Forget reefer madness. Health activists are now saying that the real gateway drug is caffeine. On Sunday, Boston Globe contributor (and high school English teacher) Ron Fletcher offered his expert medical opinion on adolescent caffeine consumption, claiming that "it’s a vicious cycle that can start subtly and lead to major problems, including illicit use of prescription drugs such as Ritalin." Yes. And 99 percent of Vicodin abusers were formerly big carrot-eaters as well.
Like most other selective targets on the food-activist hit list, only a few caffeinated products are subject to scorn. While the food police fret over the growing popularity of coffee and soda, they conveniently ignore an assortment of teas (green, black, white, chai, and iced), chocolate drinks, and other centuries-old, all-natural sources of the stimulant. And now energy drinks — the latest caffeine-containing products — have come under attack, with the Center for Science in the Public Interest counting them among the anathemas denounced during its three decades-long crusade.

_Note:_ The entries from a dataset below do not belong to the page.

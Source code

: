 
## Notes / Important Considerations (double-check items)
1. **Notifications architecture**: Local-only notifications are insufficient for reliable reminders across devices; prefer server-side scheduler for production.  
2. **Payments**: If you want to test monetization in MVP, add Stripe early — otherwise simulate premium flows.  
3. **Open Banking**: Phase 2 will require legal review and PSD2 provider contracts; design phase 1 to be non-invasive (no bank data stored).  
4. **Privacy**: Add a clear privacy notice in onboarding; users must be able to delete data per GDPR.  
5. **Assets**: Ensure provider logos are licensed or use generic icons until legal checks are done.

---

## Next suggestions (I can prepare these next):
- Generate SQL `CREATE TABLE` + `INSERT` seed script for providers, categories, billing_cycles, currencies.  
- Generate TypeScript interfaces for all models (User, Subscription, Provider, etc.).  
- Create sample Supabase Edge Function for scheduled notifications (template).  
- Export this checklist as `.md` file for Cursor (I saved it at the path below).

But an energy drink’s appearance in a CSPI press release is hardly unique. In fact, it’s difficult to come up with a short list of foods over which the organization has not petitioned the FDA or cautioned the public. During the past 30 years, CSPI has preached about the alleged health dangers lurking in nuts, food coloring, hot dogs, oysters, eggs, cake mix, cooking oil, microwave popcorn, and ice cream — just to name a few. While CSPI contends that each of these foods is "more dangerous" than the last, scientific research continues to debunk most of the group’s alarmist claims.